### RAW DATA
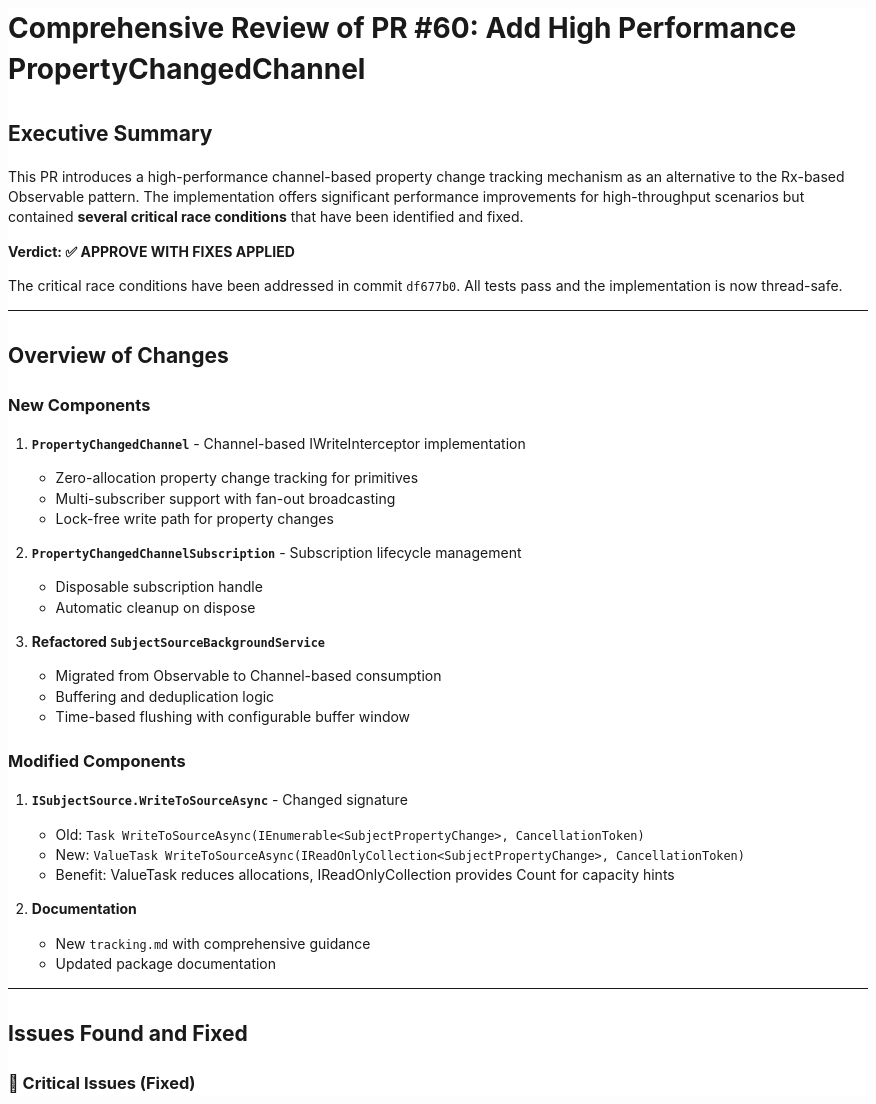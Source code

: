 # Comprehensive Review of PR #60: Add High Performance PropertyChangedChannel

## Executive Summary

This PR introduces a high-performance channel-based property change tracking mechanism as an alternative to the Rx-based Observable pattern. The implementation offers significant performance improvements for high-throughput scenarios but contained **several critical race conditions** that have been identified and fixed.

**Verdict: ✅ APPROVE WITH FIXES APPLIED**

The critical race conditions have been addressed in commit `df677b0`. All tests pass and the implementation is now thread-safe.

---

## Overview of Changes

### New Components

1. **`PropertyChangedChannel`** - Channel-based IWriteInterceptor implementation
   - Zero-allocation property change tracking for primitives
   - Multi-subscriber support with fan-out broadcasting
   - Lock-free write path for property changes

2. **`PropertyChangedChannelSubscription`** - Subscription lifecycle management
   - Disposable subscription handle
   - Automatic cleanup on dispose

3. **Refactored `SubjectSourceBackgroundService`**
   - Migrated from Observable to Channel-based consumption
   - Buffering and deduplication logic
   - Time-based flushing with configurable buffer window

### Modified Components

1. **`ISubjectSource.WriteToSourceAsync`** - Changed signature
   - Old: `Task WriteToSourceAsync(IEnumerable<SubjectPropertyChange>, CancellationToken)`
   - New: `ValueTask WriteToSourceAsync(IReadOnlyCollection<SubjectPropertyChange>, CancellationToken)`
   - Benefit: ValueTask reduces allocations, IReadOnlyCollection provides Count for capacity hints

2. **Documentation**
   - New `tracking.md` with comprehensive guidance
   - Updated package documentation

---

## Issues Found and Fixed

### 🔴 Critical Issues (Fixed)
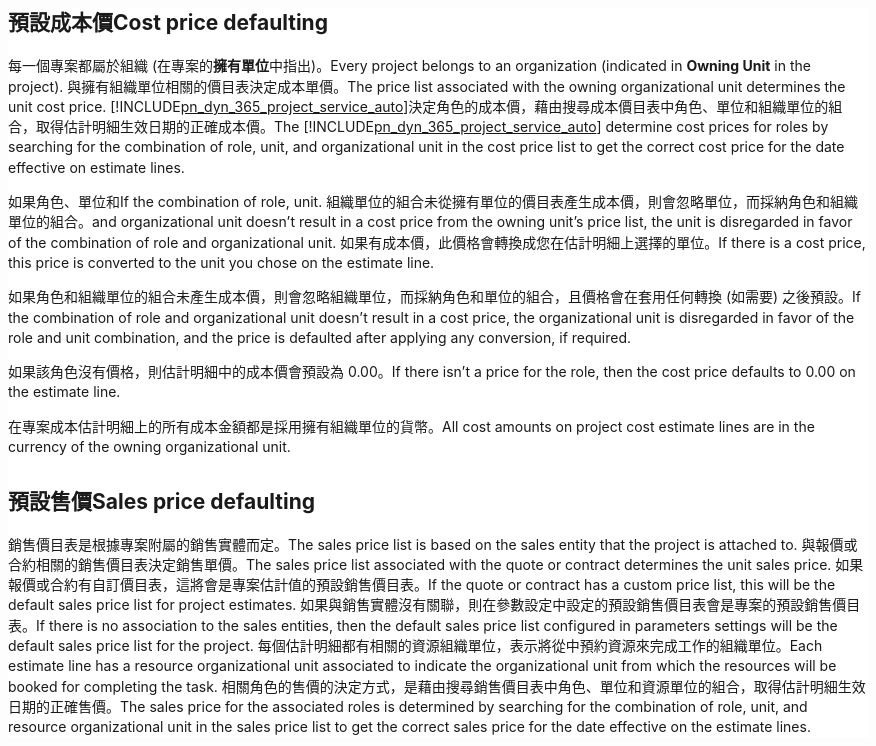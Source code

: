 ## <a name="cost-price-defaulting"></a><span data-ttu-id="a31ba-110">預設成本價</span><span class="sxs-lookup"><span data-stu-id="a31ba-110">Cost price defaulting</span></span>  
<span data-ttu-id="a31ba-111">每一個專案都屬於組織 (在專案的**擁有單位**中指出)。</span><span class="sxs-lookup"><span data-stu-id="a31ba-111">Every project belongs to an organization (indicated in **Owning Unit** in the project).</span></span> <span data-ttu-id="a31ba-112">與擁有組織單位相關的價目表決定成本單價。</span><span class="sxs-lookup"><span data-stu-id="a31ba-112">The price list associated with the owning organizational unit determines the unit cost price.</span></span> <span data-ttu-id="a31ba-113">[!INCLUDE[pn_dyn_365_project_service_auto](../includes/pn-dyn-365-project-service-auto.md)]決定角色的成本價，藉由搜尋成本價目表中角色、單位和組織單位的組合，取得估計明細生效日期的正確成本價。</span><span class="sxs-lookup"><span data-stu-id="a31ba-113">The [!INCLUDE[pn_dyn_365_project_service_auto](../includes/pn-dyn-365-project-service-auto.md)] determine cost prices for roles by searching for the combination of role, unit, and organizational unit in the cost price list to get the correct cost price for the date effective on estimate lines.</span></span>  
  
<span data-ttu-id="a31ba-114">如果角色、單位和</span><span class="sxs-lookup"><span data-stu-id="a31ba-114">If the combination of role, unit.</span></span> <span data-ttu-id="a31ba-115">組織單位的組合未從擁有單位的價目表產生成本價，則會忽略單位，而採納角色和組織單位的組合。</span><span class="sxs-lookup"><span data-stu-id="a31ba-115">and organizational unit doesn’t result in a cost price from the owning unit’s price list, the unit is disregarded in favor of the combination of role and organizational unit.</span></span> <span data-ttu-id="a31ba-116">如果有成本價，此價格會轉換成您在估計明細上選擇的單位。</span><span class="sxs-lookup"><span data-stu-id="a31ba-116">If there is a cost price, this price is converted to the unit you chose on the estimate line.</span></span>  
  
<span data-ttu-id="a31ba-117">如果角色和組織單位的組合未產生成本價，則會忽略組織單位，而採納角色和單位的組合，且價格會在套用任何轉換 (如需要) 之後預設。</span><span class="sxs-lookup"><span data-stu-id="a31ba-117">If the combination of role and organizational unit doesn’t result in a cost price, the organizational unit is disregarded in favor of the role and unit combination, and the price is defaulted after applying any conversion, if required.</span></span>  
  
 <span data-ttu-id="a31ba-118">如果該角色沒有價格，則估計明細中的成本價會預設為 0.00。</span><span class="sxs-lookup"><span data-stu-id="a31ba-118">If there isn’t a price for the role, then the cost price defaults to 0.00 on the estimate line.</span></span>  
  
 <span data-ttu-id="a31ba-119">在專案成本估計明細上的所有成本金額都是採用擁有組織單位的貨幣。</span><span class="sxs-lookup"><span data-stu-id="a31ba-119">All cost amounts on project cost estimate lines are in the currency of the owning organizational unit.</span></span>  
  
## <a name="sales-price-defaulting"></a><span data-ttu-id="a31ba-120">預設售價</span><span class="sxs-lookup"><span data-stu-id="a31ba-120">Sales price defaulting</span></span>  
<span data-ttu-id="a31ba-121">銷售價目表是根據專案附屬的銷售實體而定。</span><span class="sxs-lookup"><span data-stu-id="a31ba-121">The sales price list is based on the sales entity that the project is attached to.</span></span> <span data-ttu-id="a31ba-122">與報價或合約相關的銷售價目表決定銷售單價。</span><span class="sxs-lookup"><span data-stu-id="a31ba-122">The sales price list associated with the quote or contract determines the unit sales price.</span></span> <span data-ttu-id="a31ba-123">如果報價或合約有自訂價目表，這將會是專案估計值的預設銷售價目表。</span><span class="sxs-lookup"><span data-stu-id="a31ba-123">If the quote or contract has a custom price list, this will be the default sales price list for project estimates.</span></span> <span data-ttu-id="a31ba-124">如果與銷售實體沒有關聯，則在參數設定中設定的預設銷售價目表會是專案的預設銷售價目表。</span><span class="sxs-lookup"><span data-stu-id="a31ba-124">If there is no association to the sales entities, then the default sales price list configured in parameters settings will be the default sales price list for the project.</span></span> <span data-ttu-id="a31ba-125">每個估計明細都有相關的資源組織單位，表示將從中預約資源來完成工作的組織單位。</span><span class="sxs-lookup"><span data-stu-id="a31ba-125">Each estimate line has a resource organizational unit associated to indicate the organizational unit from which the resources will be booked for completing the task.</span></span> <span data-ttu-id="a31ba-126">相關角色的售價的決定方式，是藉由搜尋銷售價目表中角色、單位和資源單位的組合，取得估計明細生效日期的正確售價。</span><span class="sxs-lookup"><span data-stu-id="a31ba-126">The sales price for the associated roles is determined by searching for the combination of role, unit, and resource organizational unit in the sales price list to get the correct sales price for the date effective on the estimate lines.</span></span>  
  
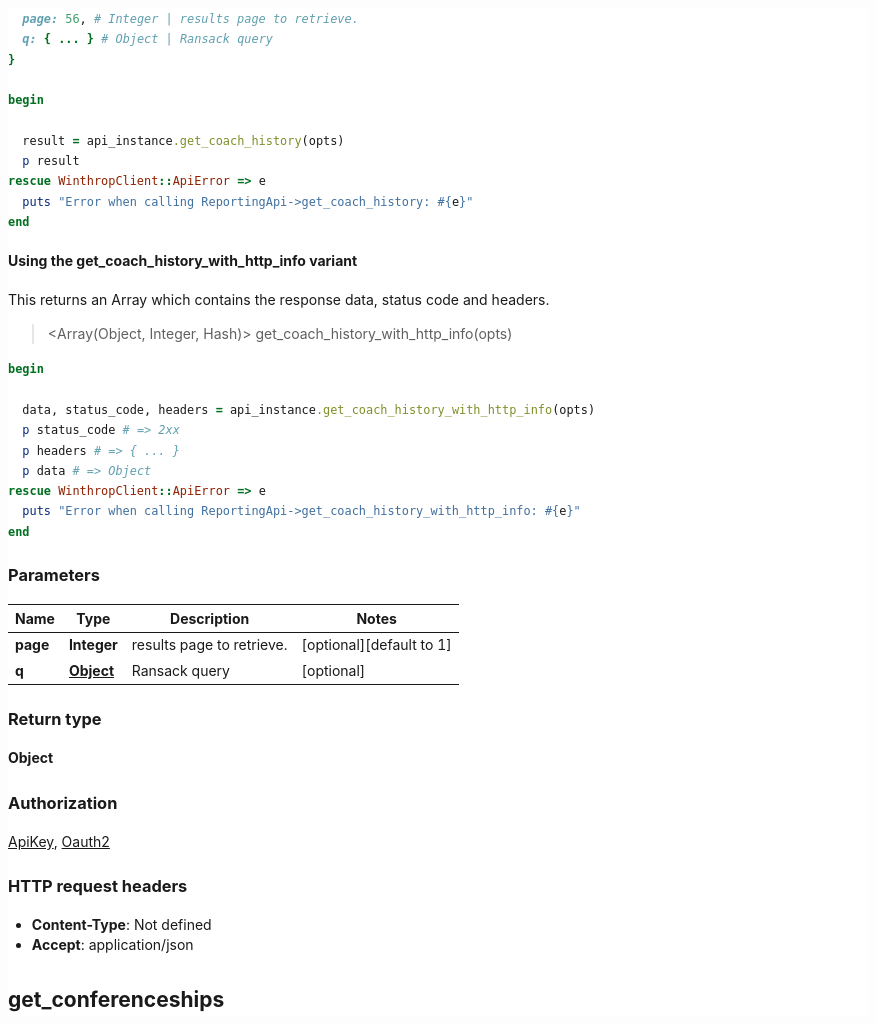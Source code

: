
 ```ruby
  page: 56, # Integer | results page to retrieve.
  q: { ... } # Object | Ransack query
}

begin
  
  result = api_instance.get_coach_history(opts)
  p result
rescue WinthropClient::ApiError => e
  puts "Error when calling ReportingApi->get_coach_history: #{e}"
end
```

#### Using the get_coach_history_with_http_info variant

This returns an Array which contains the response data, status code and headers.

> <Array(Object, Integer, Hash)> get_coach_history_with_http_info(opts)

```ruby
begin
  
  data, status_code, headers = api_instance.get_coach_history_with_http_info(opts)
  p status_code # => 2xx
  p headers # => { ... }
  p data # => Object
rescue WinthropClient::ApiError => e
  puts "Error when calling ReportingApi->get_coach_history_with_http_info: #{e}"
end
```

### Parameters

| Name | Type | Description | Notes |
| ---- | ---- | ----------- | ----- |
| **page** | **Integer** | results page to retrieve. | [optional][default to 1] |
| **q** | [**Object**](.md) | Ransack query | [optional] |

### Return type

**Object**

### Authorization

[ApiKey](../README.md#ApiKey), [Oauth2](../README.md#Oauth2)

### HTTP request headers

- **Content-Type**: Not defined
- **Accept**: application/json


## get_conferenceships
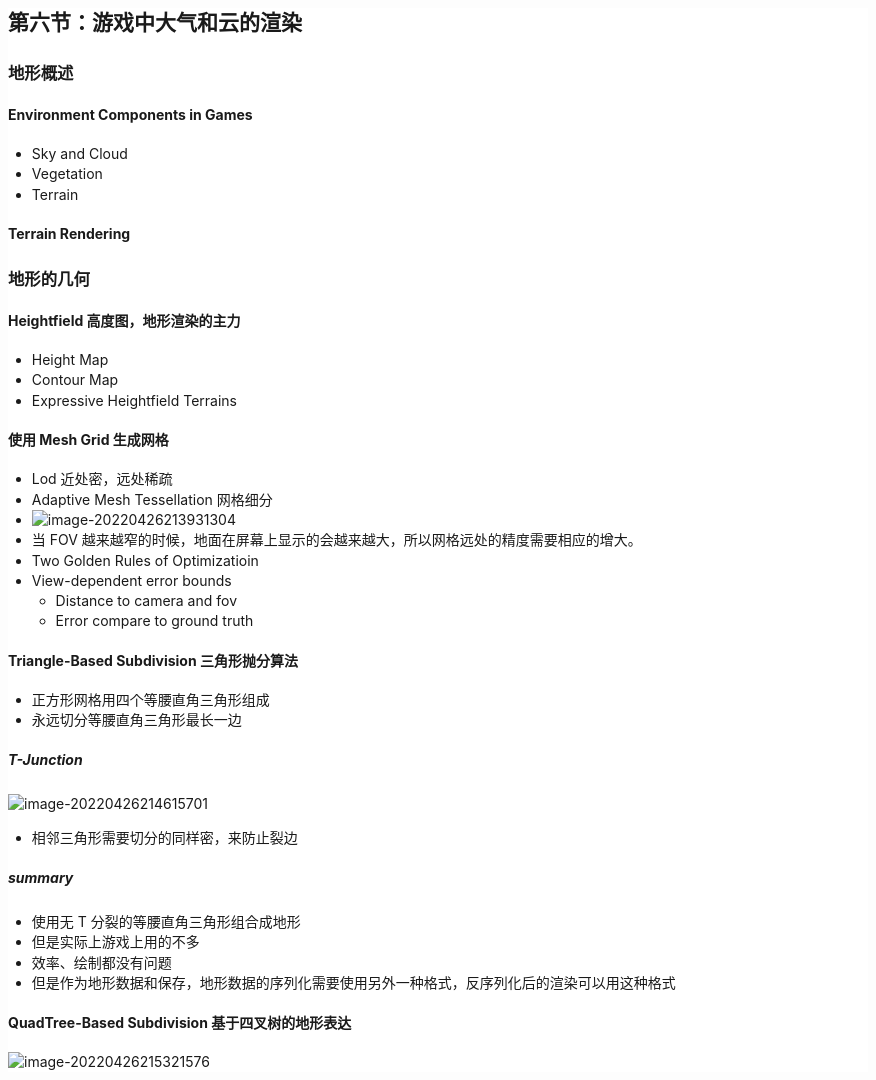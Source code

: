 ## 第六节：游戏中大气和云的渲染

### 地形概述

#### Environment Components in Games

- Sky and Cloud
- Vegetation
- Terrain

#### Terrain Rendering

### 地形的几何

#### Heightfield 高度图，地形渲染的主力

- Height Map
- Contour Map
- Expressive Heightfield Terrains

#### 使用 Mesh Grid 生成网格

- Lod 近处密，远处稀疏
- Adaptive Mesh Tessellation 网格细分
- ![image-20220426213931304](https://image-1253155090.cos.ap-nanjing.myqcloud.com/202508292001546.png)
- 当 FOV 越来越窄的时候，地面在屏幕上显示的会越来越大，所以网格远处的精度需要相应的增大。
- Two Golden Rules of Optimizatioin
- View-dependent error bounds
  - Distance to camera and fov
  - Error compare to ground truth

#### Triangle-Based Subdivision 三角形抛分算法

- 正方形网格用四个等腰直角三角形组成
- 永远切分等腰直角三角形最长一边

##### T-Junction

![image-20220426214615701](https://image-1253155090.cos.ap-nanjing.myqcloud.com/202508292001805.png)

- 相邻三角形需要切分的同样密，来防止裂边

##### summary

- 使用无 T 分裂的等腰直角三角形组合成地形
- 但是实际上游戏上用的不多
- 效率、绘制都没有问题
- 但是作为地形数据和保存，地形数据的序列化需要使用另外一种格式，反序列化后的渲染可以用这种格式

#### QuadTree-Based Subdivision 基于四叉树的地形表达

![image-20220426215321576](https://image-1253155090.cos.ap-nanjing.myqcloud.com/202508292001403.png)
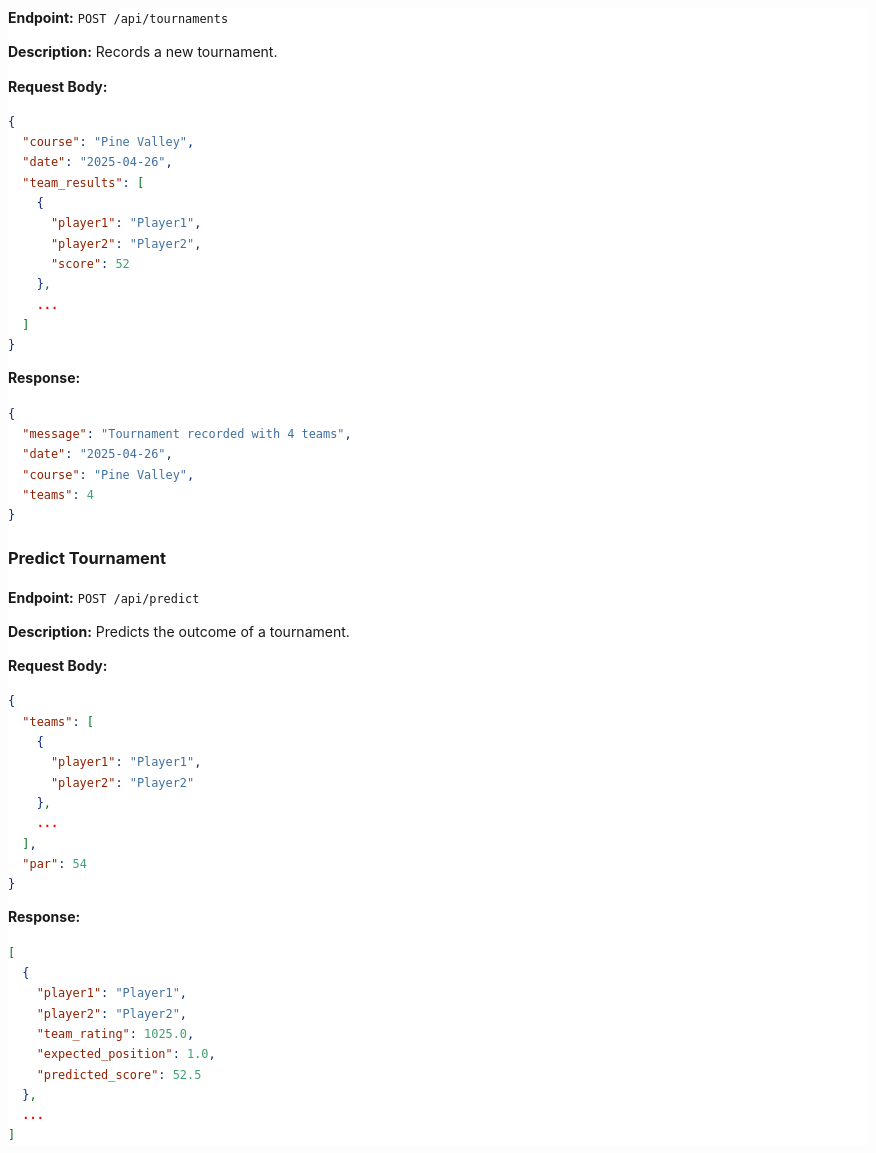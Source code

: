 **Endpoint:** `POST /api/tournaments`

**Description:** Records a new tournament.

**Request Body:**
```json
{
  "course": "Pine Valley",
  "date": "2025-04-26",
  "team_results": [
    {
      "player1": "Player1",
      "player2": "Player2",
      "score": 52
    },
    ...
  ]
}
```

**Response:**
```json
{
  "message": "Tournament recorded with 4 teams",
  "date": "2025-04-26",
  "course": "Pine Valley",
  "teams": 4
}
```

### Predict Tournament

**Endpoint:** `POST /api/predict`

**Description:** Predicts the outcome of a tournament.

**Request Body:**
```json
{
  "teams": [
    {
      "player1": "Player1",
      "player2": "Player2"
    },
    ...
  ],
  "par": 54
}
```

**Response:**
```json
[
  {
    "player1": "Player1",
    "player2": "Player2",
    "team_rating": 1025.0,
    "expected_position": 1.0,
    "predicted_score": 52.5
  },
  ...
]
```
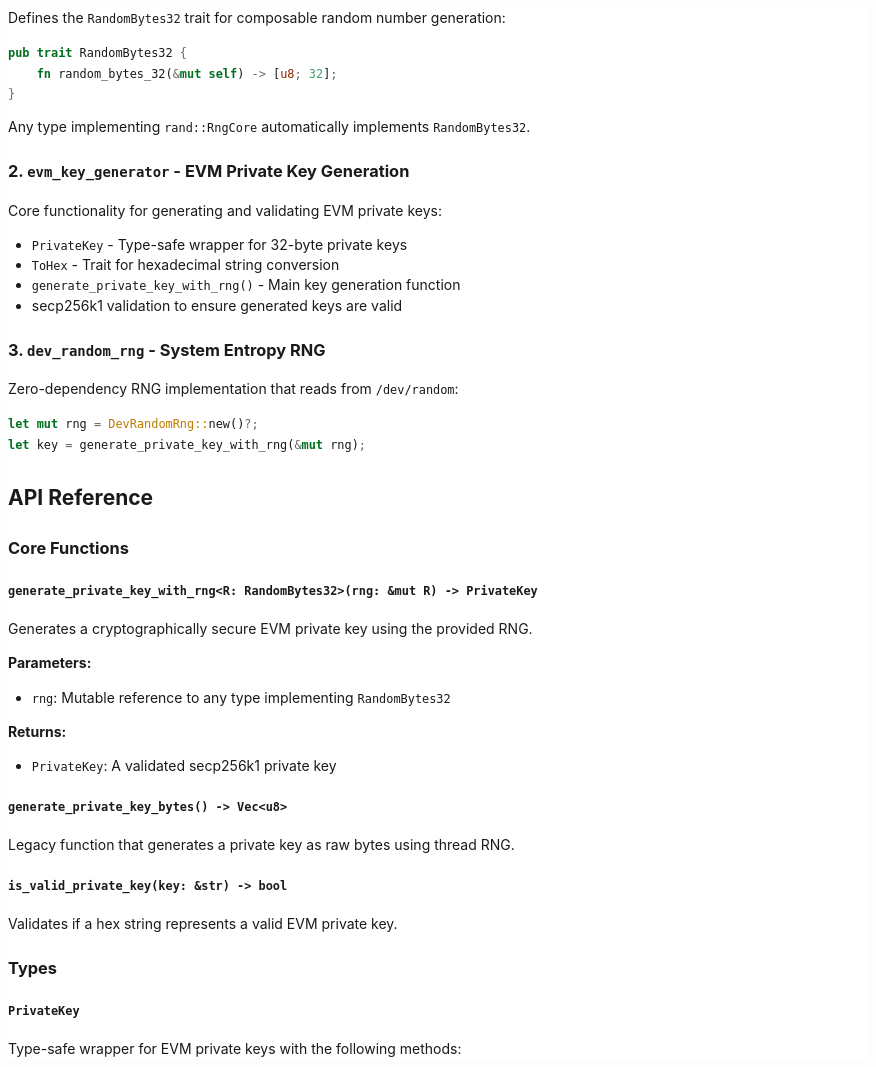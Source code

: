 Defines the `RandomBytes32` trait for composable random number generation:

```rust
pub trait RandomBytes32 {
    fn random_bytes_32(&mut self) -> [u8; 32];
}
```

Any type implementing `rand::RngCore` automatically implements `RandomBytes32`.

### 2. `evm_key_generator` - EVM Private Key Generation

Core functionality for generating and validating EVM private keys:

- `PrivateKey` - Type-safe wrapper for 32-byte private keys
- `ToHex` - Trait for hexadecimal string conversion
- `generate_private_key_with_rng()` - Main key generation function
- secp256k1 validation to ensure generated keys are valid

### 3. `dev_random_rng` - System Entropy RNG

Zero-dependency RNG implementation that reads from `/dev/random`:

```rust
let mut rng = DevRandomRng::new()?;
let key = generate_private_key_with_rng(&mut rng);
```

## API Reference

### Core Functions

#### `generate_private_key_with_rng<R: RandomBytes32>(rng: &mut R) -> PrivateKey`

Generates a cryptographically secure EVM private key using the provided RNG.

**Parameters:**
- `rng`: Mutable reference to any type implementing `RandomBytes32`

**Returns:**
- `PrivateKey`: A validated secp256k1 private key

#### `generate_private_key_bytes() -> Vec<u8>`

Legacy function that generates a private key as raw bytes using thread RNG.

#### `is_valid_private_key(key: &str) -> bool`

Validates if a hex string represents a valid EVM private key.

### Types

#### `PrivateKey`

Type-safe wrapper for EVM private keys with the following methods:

### EXERCISE PROMPT
Copy every line of the records above that holds the word "puts".

### ANSWER FOR THIS EXERCISE
  puts "Error when calling ReportingApi->get_coach_history: #{e}"
  puts "Error when calling ReportingApi->get_coach_history_with_http_info: #{e}"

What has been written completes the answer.